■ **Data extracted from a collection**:
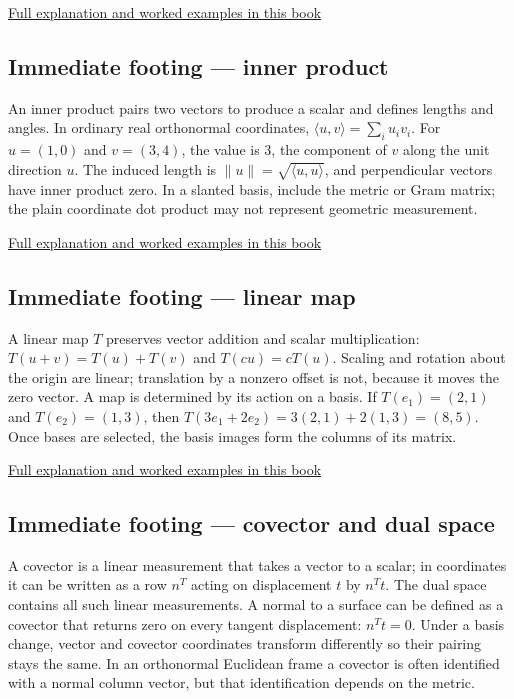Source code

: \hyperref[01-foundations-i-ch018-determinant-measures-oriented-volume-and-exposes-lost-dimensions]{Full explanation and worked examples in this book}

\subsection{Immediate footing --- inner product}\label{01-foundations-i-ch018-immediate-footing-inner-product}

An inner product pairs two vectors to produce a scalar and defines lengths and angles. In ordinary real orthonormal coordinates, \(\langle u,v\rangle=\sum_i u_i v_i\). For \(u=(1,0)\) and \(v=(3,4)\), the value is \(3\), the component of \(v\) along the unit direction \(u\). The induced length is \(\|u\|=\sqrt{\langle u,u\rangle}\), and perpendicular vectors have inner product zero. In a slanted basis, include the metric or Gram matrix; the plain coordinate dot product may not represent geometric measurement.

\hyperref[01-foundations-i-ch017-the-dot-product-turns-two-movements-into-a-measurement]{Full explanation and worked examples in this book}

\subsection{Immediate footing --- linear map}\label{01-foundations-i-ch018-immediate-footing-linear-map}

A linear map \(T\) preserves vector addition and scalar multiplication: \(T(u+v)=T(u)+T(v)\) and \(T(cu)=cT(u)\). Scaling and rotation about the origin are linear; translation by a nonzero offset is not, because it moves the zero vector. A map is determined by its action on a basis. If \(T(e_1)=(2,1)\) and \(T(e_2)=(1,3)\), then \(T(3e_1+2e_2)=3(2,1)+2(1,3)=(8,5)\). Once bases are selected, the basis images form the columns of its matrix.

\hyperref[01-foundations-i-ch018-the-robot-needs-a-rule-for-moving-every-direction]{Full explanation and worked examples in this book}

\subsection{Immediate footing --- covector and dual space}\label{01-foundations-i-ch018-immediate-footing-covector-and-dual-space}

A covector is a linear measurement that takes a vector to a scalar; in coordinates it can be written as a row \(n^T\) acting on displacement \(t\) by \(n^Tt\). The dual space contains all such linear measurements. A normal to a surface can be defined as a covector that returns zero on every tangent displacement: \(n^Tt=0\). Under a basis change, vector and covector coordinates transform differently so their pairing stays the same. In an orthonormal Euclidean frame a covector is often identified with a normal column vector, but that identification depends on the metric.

==

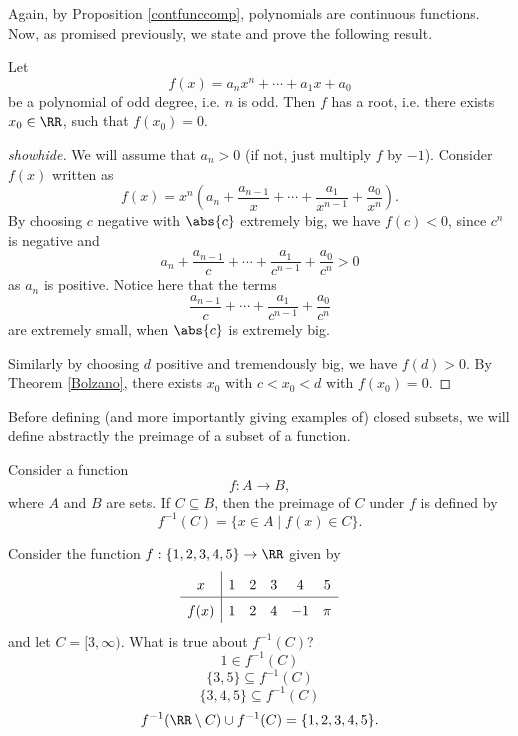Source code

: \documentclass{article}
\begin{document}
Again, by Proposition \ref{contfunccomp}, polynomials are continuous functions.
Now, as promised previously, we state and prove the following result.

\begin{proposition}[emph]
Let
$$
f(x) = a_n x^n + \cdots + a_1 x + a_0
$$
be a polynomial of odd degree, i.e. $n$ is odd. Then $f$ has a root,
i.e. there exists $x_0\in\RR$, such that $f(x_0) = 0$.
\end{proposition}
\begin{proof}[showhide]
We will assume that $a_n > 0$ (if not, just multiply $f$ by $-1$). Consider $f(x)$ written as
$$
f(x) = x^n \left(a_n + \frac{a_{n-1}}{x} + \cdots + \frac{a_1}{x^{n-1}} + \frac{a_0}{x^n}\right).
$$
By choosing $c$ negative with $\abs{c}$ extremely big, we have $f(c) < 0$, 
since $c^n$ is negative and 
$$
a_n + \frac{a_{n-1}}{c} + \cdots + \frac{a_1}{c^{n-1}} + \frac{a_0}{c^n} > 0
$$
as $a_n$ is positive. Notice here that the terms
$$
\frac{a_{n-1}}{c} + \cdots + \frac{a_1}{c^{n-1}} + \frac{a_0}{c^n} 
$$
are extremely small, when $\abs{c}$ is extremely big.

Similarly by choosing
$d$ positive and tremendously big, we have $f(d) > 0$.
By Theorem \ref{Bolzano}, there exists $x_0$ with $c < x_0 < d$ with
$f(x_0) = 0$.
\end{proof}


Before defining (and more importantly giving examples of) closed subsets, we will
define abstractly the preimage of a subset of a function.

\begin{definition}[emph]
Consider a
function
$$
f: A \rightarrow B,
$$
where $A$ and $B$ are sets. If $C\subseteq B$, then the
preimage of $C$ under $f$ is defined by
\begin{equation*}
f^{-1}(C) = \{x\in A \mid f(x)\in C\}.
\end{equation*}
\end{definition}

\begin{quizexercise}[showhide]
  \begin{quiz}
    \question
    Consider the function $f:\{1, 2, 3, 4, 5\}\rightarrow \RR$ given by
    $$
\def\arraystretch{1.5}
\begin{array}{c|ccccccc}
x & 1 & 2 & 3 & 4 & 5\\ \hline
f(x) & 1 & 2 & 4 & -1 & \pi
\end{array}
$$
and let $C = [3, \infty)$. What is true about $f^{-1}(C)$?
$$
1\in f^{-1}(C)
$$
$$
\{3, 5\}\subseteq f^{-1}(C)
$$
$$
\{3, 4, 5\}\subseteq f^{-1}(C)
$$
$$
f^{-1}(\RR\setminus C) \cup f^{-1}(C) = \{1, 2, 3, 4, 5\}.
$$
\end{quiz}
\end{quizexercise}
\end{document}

■ **About this exercise**:
Return the span of lines in the data above that opens at the line with "Now, as promised" and closes at the line with "A \mid f(x)\in", exactly, ends included, nothing else.

■ **Expected output**:
Now, as promised previously, we state and prove the following result.

\begin{proposition}[emph]
Let
$$
f(x) = a_n x^n + \cdots + a_1 x + a_0
$$
be a polynomial of odd degree, i.e. $n$ is odd. Then $f$ has a root,
i.e. there exists $x_0\in\RR$, such that $f(x_0) = 0$.
\end{proposition}
\begin{proof}[showhide]
We will assume that $a_n > 0$ (if not, just multiply $f$ by $-1$). Consider $f(x)$ written as
$$
f(x) = x^n \left(a_n + \frac{a_{n-1}}{x} + \cdots + \frac{a_1}{x^{n-1}} + \frac{a_0}{x^n}\right).
$$
By choosing $c$ negative with $\abs{c}$ extremely big, we have $f(c) < 0$, 
since $c^n$ is negative and 
$$
a_n + \frac{a_{n-1}}{c} + \cdots + \frac{a_1}{c^{n-1}} + \frac{a_0}{c^n} > 0
$$
as $a_n$ is positive. Notice here that the terms
$$
\frac{a_{n-1}}{c} + \cdots + \frac{a_1}{c^{n-1}} + \frac{a_0}{c^n} 
$$
are extremely small, when $\abs{c}$ is extremely big.

Similarly by choosing
$d$ positive and tremendously big, we have $f(d) > 0$.
By Theorem \ref{Bolzano}, there exists $x_0$ with $c < x_0 < d$ with
$f(x_0) = 0$.
\end{proof}


Before defining (and more importantly giving examples of) closed subsets, we will
define abstractly the preimage of a subset of a function.

\begin{definition}[emph]
Consider a
function
$$
f: A \rightarrow B,
$$
where $A$ and $B$ are sets. If $C\subseteq B$, then the
preimage of $C$ under $f$ is defined by
\begin{equation*}
f^{-1}(C) = \{x\in A \mid f(x)\in C\}.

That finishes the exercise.